Posted by starrytrix at 10:19 AM

gawd, its only 2 days until the much-anticipated v-day! almost all websites are adorned with hearts and their layouts are either red or pink. and everybody's been busy making plans except for me. yeah...since i've remained single(ugh) for 3 staright v-days or so(it's more of an intellectual choice, really.sadly.), i think i'm gonna spend it again with my ever-loyal friends and buddies. or, my date will probably be a few bottles of san mig while listening to celine dion's "all by myself", annie lennox's "waiting in vain" and more of im-oh-so-sad-and-desperate-so-come-on-dwell-with-me songs...Nah...i won't be that forlorn, more so, miserable (this time)!
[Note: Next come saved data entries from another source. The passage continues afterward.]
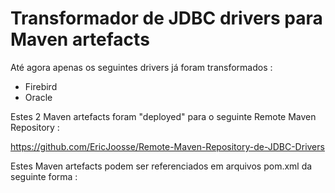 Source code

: # Transformador de JDBC drivers para Maven artefacts

Até agora apenas os seguintes drivers já foram transformados : 
* Firebird
* Oracle


Estes 2 Maven artefacts foram "deployed" para o seguinte Remote Maven Repository : 

https://github.com/EricJoosse/Remote-Maven-Repository-de-JDBC-Drivers 

Estes Maven artefacts podem ser referenciados em arquivos pom.xml da seguinte forma :  

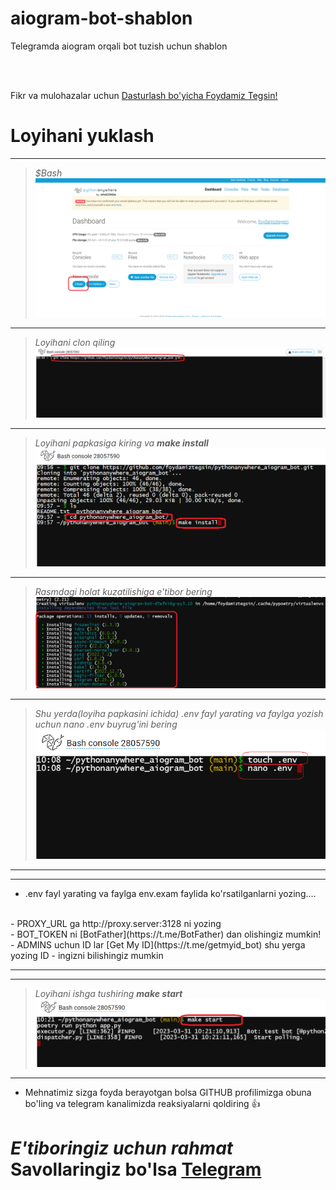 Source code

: # aiogram-bot-shablon
Telegramda  aiogram orqali  bot tuzish uchun shablon

<br>
<br>

Fikr va  mulohazalar uchun [Dasturlash bo'yicha Foydamiz Tegsin!](https://t.me/foydamizteg_sin)



# Loyihani yuklash

<hr>


> *$Bash*
 ![pythonanywhere](images/1.png)

<hr>


> *Loyihani clon qiling*
 ![pythonanywhere](images/2.png)

<hr>


> *Loyihani papkasiga kiring va __make install__*
 ![pythonanywhere](images/3.png)

<hr>


> *Rasmdagi holat kuzatilishiga e'tibor bering*
 ![pythonanywhere](images/4.png)

<hr>


> *Shu yerda(loyiha papkasini ichida) .env fayl yarating va faylga yozish uchun nano .env buyrug'ini bering*
 ![pythonanywhere](images/5.png)

<hr>
<hr>

- .env fayl yarating va faylga env.exam faylida ko'rsatilganlarni yozing....
<br>
- PROXY_URL ga http://proxy.server:3128 ni yozing
<br>
- BOT_TOKEN ni [BotFather](https://t.me/BotFather) dan olishingiz mumkin!
<br>
- ADMINS uchun ID lar   [Get My ID](https://t.me/getmyid_bot) shu yerga yozing ID - ingizni bilishingiz mumkin
<br>
<hr>
<hr>

> *Loyihani ishga tushiring __make start__*
 ![pythonanywhere](images/6.png)

<hr>


- Mehnatimiz sizga foyda berayotgan bolsa GITHUB profilimizga obuna bo'ling va telegram kanalimizda reaksiyalarni qoldiring 👍
# *E'tiboringiz uchun rahmat* Savollaringiz bo'lsa [Telegram](https://t.me/foydamizteg_sin)
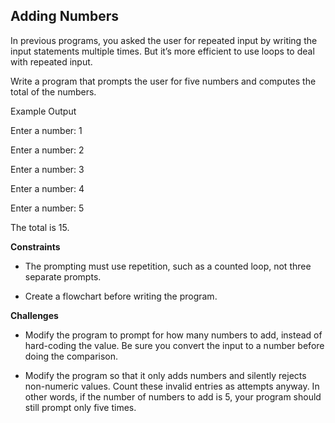 ## Adding Numbers

In previous programs, you asked the user for repeated input by writing the input statements multiple times. But it’s more efficient to use loops to deal with repeated input.

Write a program that prompts the user for five numbers and computes the total of the numbers.

Example Output

Enter a number: 1

Enter a number: 2

Enter a number: 3

Enter a number: 4

Enter a number: 5

The total is 15.

**Constraints**

- The prompting must use repetition, such as a counted loop, not three separate prompts.

- Create a flowchart before writing the program.

**Challenges**

- Modify the program to prompt for how many numbers to add, instead of hard-coding the value. Be sure you convert the input to a number before doing the comparison.

- Modify the program so that it only adds numbers and silently rejects non-numeric values. Count these invalid entries as attempts anyway. In other words, if the number of numbers to add is 5, your program should still prompt only five times.
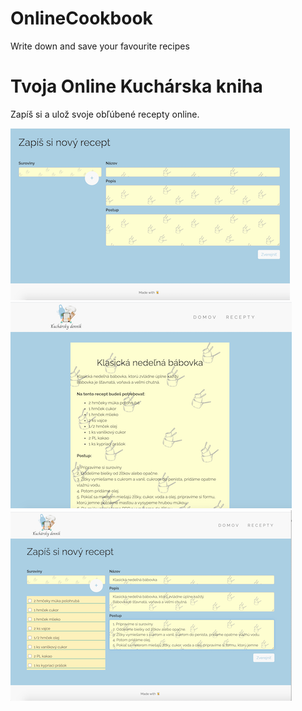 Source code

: # OnlineCookbook
Write down and save your favourite recipes 

# Tvoja Online Kuchárska kniha
Zapíš si a ulož svoje obľúbené recepty online. 

![image](/public/images/addNew.png)
![image](/public/images/recipe.png)
![image](/public/images/addRecipe.png)
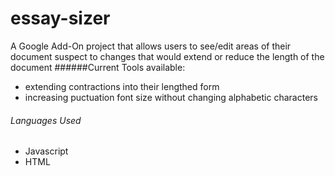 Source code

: # essay-sizer

A Google Add-On project that allows users to see/edit areas of their document suspect to changes that would extend or reduce the length of the document
######Current Tools available:
- extending contractions into their lengthed form
- increasing puctuation font size without changing alphabetic characters
###### Languages Used
- Javascript
- HTML
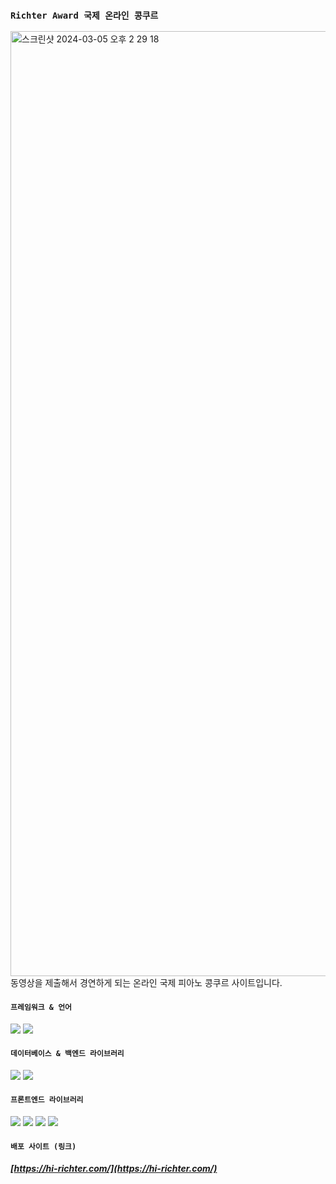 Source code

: ### `Richter Award 국제 온라인 콩쿠르`

<img width="1512" alt="스크린샷 2024-03-05 오후 2 29 18" src="https://github.com/JunDemi/richteraward-rebuild/assets/26836516/d5c3d561-d2f2-45ad-8f81-ba6fafa0687b">
동영상을 제출해서 경연하게 되는 온라인 국제 피아노 콩쿠르 사이트입니다.

#### `프레임워크 & 언어`
<img src="https://img.shields.io/badge/Next.js-000000?style=for-the-badge&logo=nextdotjs&logoColor=ffffff"/> <img src="https://img.shields.io/badge/TypeScript-3178C6?style=for-the-badge&logo=typescript&logoColor=ffffff"/>

#### `데이터베이스 & 백엔드 라이브러리`
<img src="https://img.shields.io/badge/PlanetScale-000000?style=for-the-badge&logo=planetscale&logoColor=ffffff"/>
<img src="https://img.shields.io/badge/Prisma-2D3748?style=for-the-badge&logo=prisma&logoColor=ffffff"/>

#### `프론트엔드 라이브러리`
<img src="https://img.shields.io/badge/Tailwind CSS-06B6D4?style=for-the-badge&logo=tailwindcss&logoColor=ffffff"/> <img src="https://img.shields.io/badge/Framer Motion-0055FF?style=for-the-badge&logo=framer&logoColor=ffffff"/> <img src="https://img.shields.io/badge/React Query-FF4154?style=for-the-badge&logo=reactquery&logoColor=ffffff"/> <img src="https://img.shields.io/badge/React Hook Form-EC5990?style=for-the-badge&logo=reacthookform&logoColor=ffffff"/> 
#### `배포 사이트 (링크)`
##### [https://hi-richter.com/](https://hi-richter.com/)

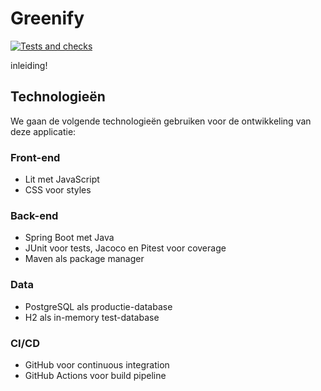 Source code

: # Greenify

[![Tests and checks](https://github.com/rikmentink/greenify/actions/workflows/build.yml/badge.svg?branch=master)](https://github.com/rikmentink/greenify/actions/workflows/build.yml)

inleiding! 

## Technologieën
We gaan de volgende technologieën gebruiken voor de ontwikkeling van deze applicatie:

### Front-end
- Lit met JavaScript
- CSS voor styles

### Back-end
- Spring Boot met Java
- JUnit voor tests, Jacoco en Pitest voor coverage
- Maven als package manager

### Data
- PostgreSQL als productie-database
- H2 als in-memory test-database

### CI/CD
- GitHub voor continuous integration
- GitHub Actions voor build pipeline
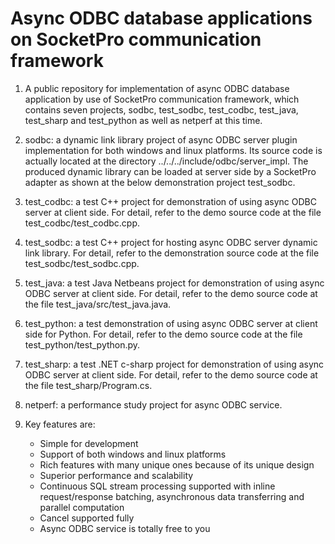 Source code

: # Async ODBC database applications on SocketPro communication framework

1. A public repository for implementation of async ODBC database application by use of SocketPro communication framework, which contains seven projects, sodbc, test_sodbc, test_codbc, test_java, test_sharp and test_python as well as netperf at this time.

2. sodbc: a dynamic link library project of async ODBC server plugin implementation for both windows and linux platforms. Its source code is actually located at the directory ../../../include/odbc/server_impl. The produced dynamic library can be loaded at server side by a SocketPro adapter as shown at the below demonstration project test_sodbc.

3. test_codbc: a test C++ project for demonstration of using async ODBC server at client side. For detail, refer to the demo source code at the file test_codbc/test_codbc.cpp.

4. test_sodbc: a test C++ project for hosting async ODBC server dynamic link library. For detail, refer to the demonstration source code at the file test_sodbc/test_sodbc.cpp.

5. test_java: a test Java Netbeans project for demonstration of using async ODBC server at client side. For detail, refer to the demo source code at the file test_java/src/test_java.java.

6. test_python: a test demonstration of using async ODBC server at client side for Python. For detail, refer to the demo source code at the file test_python/test_python.py.

7. test_sharp: a test .NET c-sharp project for demonstration of using async ODBC server at client side. For detail, refer to the demo source code at the file test_sharp/Program.cs.

8. netperf: a performance study project for async ODBC service.

9. Key features are:
    - Simple for development
    - Support of both windows and linux platforms
    - Rich features with many unique ones because of its unique design
    - Superior performance and scalability
    - Continuous SQL stream processing supported with inline request/response batching, asynchronous data transferring and parallel computation
    - Cancel supported fully
    - Async ODBC service is totally free to you
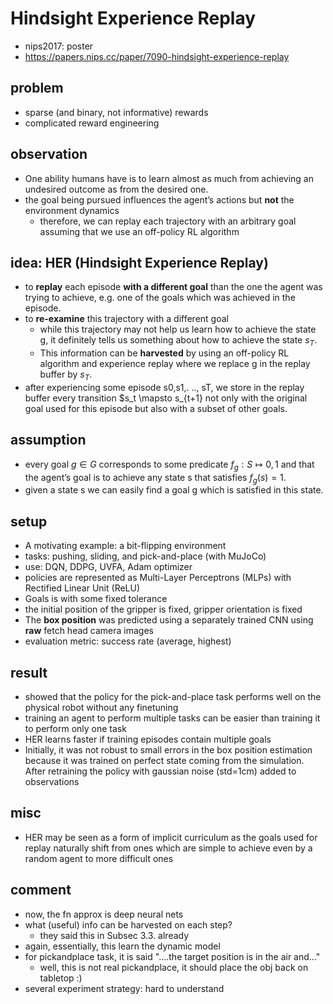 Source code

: # Hindsight Experience Replay
* nips2017: poster
* https://papers.nips.cc/paper/7090-hindsight-experience-replay

## problem
* sparse (and binary, not informative) rewards
* complicated reward engineering

## observation
* One ability humans have is to learn almost as much from achieving an undesired outcome as from the desired one.
* the goal being pursued influences the agent’s actions but **not** the environment dynamics 
  * therefore, we can replay each trajectory with an arbitrary goal assuming that we use an off-policy RL algorithm

## idea: HER (Hindsight Experience Replay)
* to **replay** each episode **with a different goal** than the one the agent was trying to achieve, 
  e.g. one of the goals which was achieved in the episode.
* to **re-examine** this trajectory with a different goal 
  * while this trajectory may not help us learn how to achieve the state g, 
    it definitely tells us something about how to achieve the state $s_T$.
  * This information can be **harvested** by using an off-policy RL algorithm and 
    experience replay where we replace g in the replay buffer by $s_T$.
* after experiencing some episode s0,s1,. .., sT,
  we store in the replay buffer every transition $s_t \mapsto s_{t+1} not only with 
  the original goal used for this episode but also with a subset of other goals. 

## assumption
* every goal $g \in G$ corresponds to some predicate $f_g: S \mapsto {0, 1}$ and that 
  the agent’s goal is to achieve any state s that satisfies $f_g(s) = 1$.
* given a state s we can easily find a goal g which is satisfied in this state.

## setup
* A motivating example: a bit-flipping environment
* tasks: pushing, sliding, and pick-and-place (with MuJoCo)
* use: DQN, DDPG, UVFA, Adam optimizer
* policies are represented as Multi-Layer Perceptrons (MLPs) with Rectified Linear Unit (ReLU)
* Goals is with some fixed tolerance
* the initial position of the gripper is fixed, gripper orientation is fixed
* The **box position** was predicted using a separately trained CNN using **raw** fetch head camera images
* evaluation metric: success rate (average, highest)

## result
* showed that the policy for the pick-and-place task performs well on the physical robot without any finetuning
* training an agent to perform multiple tasks can be easier than training it to perform only one task
* HER learns faster if training episodes contain multiple goals
* Initially, it was not robust to small errors in the box position estimation because 
  it was trained on perfect state coming from the simulation. After retraining the policy with gaussian noise (std=1cm) added to observations

## misc
* HER may be seen as a form of implicit curriculum as the goals used for replay naturally shift from 
  ones which are simple to achieve even by a random agent to more difficult ones

## comment
* now, the fn approx is deep neural nets
* what (useful) info can be harvested on each step?
  * they said this in Subsec 3.3. already
* again, essentially, this learn the dynamic model
* for pickandplace task, it is said "....the target position is in the air and..."
  * well, this is not real pickandplace, it should place the obj back on tabletop :)
* several experiment strategy: hard to understand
And I won't be too pollyannaish about it this year(though i still affirm that i'm an optimist!) because failed expectations will just cause me chest pains yet i still believe in ever after(see, i'm still positive about this) with you...

yey! ginebra won the all-filipino conference! haha, it only proves that ginebra is still the king(sorry tan!).

one thing more, i watched piolo's movie last friday and i must say that the movie was ok. yeah yeah, i know others will find it baduy but the hell i care, i like piolo(yup, crush ko si piolo!) that's why i swallowed all my pride and went to the cinemas to catch it! good thing my brother's with me to endure all the humiliation(though i really feel for him because he can't do anything but to go with me since i said so!). but we did enjoy the movie because it has a different twist. and the comments of the people inside the theater were even more hilarious than the movie itself. and did i mention that piolo's really cute in this movie?(o, walang kokontra!)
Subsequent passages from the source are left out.